African American patients have higher risk of medical malpractice

Medical mistakes can happen in just about any medical facility and to any patients. However, an increasingly strong body of research has made it clear that certain patient populations are at increased risk of specific forms of medical neglect and malpractice.

Specifically, African American patients face the double threat of both implicit physician bias during their medical examinations and treatments, and systemic, subtle racism reinforced by the software used by medical facilities that determines what care people receive.

The unfortunate result of medical racism is that African American patients often have doctors who don’t listen to their self-reported symptoms and who fail to order adequate diagnostic testing or pain relief for their patients. Those issues combine to decrease the quality of care African American patients receive and may even contribute to their lower life expectancy when compared with other Americans.

Overview of physician attitudes toward patients shows an alarming trend

If you were to ask most medical professionals whether they consider themselves racist and whether racism affects how they treat their patients, they would most likely tell you racism plays no role in their medical practice. Multiple recent studies have shown subtle forms of racism that physicians, particularly white doctors experiencing professional burnout, exhibit toward black and African American patients.

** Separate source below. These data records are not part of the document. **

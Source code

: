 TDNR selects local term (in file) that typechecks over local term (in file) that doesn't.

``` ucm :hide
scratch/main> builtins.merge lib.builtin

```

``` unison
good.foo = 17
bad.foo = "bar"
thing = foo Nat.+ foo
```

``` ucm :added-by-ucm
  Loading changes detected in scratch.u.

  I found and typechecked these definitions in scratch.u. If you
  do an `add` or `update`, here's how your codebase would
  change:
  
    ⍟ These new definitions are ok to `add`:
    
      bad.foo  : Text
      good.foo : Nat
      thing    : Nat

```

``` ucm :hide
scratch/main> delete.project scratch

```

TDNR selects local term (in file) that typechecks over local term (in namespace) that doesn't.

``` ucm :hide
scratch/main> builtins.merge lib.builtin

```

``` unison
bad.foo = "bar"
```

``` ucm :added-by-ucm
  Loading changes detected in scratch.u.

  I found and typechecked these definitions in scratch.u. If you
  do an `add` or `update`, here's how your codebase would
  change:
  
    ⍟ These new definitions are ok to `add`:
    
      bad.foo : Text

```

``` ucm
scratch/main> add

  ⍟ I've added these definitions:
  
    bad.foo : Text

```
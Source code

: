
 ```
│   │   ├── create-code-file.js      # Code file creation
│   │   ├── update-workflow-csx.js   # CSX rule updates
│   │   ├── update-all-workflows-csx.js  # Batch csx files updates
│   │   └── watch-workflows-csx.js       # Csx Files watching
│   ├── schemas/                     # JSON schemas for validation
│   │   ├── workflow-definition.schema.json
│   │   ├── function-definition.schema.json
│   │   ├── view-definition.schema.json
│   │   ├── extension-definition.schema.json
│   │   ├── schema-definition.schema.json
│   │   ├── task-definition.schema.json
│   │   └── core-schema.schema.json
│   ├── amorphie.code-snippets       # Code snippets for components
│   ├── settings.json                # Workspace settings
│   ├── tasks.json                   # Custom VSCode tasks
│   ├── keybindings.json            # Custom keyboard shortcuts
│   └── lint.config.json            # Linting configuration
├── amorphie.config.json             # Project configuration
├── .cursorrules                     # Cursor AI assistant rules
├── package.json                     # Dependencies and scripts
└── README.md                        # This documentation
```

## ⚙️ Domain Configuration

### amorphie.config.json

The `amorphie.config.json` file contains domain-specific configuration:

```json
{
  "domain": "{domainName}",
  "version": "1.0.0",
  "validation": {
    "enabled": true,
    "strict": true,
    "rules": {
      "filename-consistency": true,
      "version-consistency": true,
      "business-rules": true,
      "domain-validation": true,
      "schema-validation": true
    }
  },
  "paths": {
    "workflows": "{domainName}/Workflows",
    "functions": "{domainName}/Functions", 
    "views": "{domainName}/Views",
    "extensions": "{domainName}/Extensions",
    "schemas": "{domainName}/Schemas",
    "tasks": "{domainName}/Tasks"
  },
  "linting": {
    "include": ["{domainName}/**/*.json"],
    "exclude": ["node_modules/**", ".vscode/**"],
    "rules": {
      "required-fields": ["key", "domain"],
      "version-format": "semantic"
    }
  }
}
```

These issues include a perception of black patients as having higher pain tolerance and being more likely to engage in drug-seeking behaviors. The combination of those prejudices may lead physicians to not listen when African American patients complain of serious medical symptoms.

This bias means that fewer African American patients receive proper referrals for early testing related to heart conditions. It can also lead to unnecessary physical suffering that can exacerbate other medical conditions when physicians won’t prescribe adequate pain management.

Outside analysis has also shown racism in medical software

As if the implicit bias that many doctors carry into their daily medical practice wasn’t alarming enough, the software that medical facilities use to assist in the treatment and diagnosis of patients may also carry racial bias that impacts patient care.

A study of a common algorithm used to determine the kind of care patients get found that it has disproportionately negatively impacted the care that African Americans receive. While medical providers scramble to adjust to this new knowledge, millions of Americans may have had their health or the health of a loved one unnecessarily compromised by racial bias.

If you believe that racial bias led to a failure to diagnose or inadequate care that negatively impacted someone’s health or recovery, this could eventually lead to a medical malpractice lawsuit. Examining the records of medical interactions and treatments can be a first step toward proving that a doctor’s actions didn’t align with a reasonable standard of care.